Wednesday, August 29, 2012

Thighs Back and Tailbone Down

These movements are common and heard quite often in yoga practices.

I had never really felt what it truly meant to accomplish this action before a few days ago. I examined what those specific movements would feel like and I have to say that it took loads of pressure off of my back. I hadn't realized how far I was leaning back in order to sustain the carriage of my baby.

I felt as if I went from leaning way back to standing straight backed. It was amazing. I guess it took being pregnant to feel what it is supposed to feel like when pressing the thighs back and pointing the tailbone down (or tucking it under).

I've been practicing it a lot throughout the day because I've been noticing/catching myself letting my back sink in quite a bit. It's like it has become my new mental note haha. Except I even catch myself correcting my posture while sitting as well.

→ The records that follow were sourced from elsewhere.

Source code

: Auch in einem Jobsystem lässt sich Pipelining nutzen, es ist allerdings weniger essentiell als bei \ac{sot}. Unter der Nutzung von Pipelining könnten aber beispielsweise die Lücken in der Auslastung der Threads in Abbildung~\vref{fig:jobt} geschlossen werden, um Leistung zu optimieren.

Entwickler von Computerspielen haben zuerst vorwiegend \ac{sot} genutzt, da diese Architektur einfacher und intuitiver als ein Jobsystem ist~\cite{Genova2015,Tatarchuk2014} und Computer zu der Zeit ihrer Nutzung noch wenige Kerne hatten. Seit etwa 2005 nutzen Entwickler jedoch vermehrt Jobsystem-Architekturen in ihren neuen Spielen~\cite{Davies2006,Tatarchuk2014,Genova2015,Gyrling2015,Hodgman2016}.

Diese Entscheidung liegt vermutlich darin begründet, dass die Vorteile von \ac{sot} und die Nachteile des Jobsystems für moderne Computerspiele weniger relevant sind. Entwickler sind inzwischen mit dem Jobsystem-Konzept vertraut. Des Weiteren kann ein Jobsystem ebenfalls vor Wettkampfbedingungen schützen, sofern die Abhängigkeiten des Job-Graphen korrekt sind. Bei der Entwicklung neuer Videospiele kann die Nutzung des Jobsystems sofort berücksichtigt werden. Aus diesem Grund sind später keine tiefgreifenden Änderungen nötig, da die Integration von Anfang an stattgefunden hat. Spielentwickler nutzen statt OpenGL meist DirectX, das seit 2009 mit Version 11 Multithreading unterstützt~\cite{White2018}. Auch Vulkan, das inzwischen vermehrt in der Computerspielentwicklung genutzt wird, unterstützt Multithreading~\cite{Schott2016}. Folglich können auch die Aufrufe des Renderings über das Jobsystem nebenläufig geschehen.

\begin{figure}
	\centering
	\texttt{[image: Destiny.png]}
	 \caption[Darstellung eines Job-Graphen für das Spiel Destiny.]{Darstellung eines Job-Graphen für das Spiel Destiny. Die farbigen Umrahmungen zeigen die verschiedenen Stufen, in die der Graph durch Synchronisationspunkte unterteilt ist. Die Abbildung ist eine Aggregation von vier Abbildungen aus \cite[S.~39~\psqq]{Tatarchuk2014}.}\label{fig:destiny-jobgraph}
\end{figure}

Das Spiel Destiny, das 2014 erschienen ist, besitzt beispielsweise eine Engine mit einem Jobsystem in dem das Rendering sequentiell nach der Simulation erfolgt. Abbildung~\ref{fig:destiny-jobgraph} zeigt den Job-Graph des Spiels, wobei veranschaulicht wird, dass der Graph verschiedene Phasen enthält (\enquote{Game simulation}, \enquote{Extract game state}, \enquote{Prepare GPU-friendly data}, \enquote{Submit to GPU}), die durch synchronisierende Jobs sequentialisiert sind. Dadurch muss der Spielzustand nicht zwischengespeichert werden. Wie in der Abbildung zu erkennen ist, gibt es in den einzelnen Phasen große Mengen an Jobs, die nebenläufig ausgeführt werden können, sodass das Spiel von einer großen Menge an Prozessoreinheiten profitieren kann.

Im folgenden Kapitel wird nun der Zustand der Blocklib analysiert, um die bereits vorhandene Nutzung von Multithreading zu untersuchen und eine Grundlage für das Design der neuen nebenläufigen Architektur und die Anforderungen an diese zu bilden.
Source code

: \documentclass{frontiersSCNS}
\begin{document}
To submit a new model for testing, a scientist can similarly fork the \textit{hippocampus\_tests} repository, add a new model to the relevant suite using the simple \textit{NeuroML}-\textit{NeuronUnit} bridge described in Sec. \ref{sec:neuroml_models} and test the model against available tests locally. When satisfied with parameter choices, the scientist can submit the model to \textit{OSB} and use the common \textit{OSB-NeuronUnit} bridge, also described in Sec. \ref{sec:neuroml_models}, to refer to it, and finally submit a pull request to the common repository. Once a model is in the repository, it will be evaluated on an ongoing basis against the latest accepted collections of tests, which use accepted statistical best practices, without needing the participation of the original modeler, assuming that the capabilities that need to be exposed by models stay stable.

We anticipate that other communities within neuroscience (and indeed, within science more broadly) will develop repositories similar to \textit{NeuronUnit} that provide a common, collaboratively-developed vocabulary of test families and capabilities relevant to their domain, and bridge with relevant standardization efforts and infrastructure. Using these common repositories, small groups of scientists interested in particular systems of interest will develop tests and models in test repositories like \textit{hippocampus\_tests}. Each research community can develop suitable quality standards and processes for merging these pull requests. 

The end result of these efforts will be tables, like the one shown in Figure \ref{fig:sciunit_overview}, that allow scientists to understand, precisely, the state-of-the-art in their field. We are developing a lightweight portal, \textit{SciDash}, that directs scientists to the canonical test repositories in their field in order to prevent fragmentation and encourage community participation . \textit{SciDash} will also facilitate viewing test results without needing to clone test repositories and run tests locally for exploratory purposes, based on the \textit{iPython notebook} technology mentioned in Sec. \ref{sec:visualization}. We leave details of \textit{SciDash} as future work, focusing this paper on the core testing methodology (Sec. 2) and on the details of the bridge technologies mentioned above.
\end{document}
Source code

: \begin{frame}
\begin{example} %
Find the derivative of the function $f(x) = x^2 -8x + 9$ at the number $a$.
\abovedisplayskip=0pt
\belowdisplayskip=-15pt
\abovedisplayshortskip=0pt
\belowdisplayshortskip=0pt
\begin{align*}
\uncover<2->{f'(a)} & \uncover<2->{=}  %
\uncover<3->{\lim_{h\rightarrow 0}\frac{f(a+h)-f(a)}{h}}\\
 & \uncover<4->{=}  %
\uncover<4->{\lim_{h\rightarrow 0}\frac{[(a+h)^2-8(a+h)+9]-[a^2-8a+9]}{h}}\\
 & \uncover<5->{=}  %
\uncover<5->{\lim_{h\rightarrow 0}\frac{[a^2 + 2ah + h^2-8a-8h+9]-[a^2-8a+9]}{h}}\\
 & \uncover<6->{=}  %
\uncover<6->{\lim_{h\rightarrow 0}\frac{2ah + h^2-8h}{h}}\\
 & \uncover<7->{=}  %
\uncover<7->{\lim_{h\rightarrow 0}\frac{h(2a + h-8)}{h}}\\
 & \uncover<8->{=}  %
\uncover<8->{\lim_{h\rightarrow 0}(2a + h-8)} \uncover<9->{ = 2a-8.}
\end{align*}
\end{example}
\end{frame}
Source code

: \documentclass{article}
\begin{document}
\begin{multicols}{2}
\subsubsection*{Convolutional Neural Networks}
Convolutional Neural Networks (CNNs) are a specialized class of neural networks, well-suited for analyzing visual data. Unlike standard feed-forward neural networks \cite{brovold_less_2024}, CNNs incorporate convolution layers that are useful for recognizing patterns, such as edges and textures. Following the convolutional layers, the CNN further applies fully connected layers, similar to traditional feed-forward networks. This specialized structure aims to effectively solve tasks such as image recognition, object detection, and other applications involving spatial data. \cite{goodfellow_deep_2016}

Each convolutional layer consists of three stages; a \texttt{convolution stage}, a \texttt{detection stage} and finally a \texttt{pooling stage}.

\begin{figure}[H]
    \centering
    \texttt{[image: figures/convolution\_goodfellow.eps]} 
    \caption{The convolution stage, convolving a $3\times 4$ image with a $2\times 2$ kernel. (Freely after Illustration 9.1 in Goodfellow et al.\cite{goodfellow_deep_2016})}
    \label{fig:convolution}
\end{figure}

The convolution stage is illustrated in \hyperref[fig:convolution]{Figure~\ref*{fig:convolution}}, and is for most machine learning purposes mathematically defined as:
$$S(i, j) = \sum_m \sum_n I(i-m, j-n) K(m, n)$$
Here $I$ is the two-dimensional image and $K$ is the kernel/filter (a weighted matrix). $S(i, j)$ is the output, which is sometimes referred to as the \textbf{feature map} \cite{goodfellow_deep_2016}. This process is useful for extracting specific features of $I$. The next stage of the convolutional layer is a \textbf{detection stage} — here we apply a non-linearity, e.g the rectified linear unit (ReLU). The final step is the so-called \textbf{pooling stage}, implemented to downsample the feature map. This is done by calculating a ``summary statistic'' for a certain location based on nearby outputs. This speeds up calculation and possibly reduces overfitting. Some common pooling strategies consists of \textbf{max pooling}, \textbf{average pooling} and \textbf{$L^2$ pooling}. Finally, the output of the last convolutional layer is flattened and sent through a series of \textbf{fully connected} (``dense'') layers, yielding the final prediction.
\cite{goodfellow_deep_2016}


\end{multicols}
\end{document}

I did that many times today while I was at school. If it was standing, I was telling myself "thighs back, tailbone down." And if I was sitting, it was more or less, "tuck tailbone and straighten back." My back is less of a mess today than it has been.

How come they don't tell pregnant women this more often in regards to their posture while pregnant? Obviously, there are benefits to performing yoga postures. Even one as simple as Tadasana to help alleviate back problems.

A woman I followed for a while through podcasting, Elsie Escobar, posted a link on her facebook page that actually relates to this. It is a video of Noah Maze going over the proper way of standing in Tadasana, Mountain Pose with Noah and Tara, and so it was nice to come across it as a reinforcement of proper alignment.

I find that this is most helpful to me when I'm being lazy, which tends to happen quite a bit while I'm doing homework. Most times I'll round my back or at others I'll slouch in general. Then I'll find that my back becomes sore and needs to be stretched out. As of late though, I've noticed less back pain (minus that which my pregnancy puts upon me).

Through these findings, I feel that it would be adequate to explore many more postures to see how they truly relate or help me in certain ways. More for my own understanding outside of books. It is one thing to read the ways it helps, and another thing to completely explore it.